For Tricia Kells the New Year was to prove of special significance.  Not only did she get married to her fiancé, an Irishman from Cork, but she also returned with him to Ireland, where she duly took up a position as Office Skills Tutor in a small business college on the outskirts of Dublin.  He, too, had found congenial employment in another, albeit more prestigious, institute of learning nearby and, together, they were quite satisfied with the progress both their public and private lives were making.

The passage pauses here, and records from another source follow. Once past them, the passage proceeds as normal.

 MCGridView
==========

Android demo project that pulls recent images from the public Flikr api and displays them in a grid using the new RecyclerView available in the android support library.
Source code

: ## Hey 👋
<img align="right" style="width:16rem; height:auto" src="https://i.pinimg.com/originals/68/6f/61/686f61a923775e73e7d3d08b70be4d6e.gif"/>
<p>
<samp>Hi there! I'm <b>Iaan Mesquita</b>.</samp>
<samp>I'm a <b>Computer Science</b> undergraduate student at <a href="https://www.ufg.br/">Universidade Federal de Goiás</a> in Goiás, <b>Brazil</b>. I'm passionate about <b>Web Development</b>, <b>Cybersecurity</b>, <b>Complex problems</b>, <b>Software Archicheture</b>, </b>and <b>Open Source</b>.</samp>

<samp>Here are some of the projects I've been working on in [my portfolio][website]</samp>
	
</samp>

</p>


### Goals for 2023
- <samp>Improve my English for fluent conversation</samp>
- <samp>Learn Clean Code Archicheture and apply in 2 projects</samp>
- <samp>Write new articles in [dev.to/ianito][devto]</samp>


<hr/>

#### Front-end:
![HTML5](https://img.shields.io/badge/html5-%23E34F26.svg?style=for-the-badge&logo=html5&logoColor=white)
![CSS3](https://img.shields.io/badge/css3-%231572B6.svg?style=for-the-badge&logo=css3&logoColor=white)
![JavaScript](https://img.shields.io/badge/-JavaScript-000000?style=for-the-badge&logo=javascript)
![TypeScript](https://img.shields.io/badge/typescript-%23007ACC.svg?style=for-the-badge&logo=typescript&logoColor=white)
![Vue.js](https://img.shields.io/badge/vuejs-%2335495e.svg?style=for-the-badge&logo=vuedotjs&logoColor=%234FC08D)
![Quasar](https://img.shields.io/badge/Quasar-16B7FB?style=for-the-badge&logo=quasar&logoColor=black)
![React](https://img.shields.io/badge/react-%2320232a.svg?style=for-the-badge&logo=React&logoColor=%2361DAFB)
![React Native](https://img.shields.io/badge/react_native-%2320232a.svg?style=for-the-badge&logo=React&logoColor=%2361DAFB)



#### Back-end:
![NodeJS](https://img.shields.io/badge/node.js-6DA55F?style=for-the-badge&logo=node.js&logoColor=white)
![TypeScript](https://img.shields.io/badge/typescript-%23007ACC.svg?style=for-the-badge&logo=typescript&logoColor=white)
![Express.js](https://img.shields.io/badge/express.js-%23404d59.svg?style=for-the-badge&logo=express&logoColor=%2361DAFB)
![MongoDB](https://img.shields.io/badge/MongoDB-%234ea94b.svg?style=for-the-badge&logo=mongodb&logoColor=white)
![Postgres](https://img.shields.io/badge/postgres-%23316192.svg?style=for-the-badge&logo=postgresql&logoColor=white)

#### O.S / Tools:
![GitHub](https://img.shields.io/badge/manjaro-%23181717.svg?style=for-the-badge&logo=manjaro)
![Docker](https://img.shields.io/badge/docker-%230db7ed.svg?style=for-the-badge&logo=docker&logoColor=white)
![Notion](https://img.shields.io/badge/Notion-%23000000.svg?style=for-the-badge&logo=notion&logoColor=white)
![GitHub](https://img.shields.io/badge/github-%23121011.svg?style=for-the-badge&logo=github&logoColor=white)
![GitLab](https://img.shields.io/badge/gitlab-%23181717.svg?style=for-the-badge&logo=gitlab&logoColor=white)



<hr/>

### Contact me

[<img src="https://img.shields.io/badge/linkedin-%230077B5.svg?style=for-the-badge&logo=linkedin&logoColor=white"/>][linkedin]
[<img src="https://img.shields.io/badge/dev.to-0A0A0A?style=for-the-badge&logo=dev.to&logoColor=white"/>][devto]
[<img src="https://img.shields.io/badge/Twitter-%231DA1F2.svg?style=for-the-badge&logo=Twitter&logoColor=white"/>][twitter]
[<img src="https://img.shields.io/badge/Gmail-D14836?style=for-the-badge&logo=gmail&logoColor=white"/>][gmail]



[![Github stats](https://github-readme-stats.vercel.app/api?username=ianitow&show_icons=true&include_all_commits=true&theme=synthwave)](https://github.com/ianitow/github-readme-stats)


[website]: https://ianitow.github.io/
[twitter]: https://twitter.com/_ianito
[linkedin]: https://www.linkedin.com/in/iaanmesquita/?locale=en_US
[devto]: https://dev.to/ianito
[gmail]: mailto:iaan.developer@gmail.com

     Ireland was altogether more to Tricia's liking than England, especially since the last few months of her stay there had been marred by the mysterious disappearance of her two closest friends, presumed dead, and the corresponding grief of their bereaved husbands.  Poor Dennis Foster had more than once sought her sympathy in the ensuing period of his bereavement, and so, too, had John Gray, whose own precious wife had shared the same mysterious fate as Julie.  How Tricia regretted that she hadn't been able to offer them more help at a time when they so desperately needed it!  She almost felt personally responsible for the fate of the two women, whom she had grown accustomed to regarding as the best friends she had ever had, since, without her suggestion that she and Julie dine together in the 'Three Lanterns' on that fateful Tuesday in December, none of what followed would have happened.

     But what exactly had happened?  That, alas, she had been unable to establish, in spite of her presence with Julie on the day in question.  Her uninquisitive nature, coupled to the understandable reluctance which Julie had shown to divulge any information to her concerning the handsome stranger seated behind them in the restaurant, had left her in some doubt as to the nature of the proceedings which followed.  She hadn't even taken a good look at him, and what little information she could subsequently impart to Dennis Foster about his physical appearance was another source of shame and guilt to her, insofar as a more detailed description would probably have led to his arrest by now.  As it happened, the police hadn't been able to trace him on the basis of the scant information she provided, and so everyone, including her husband, was in the dark as to what actually became of both Julie and Deirdre over the ensuing few days.  The fact that they had probably met with a violent death ... was certainly the chief supposition on everyone's lips.  But since conclusive proof of it had yet to be established, there was still the possibility that they had been brainwashed into joining some out-of-the-way religious cult, in which they were now hiding.  And yet, knowing them as she did, it was rather difficult for Tricia to grant this possibility much credence, even though it had a certain paradoxical appeal to each of the bereaved husbands, if only because it kindled a faint hope of recovery and rehabilitation of their missing wives in due course.  Somehow the thought that the mysterious stranger, with his shabby jacket and leather bag, was an abductor of young married women ... didn't seem plausible.  Yet neither, oddly enough, did the idea that he was a murderer.  The enigma continued.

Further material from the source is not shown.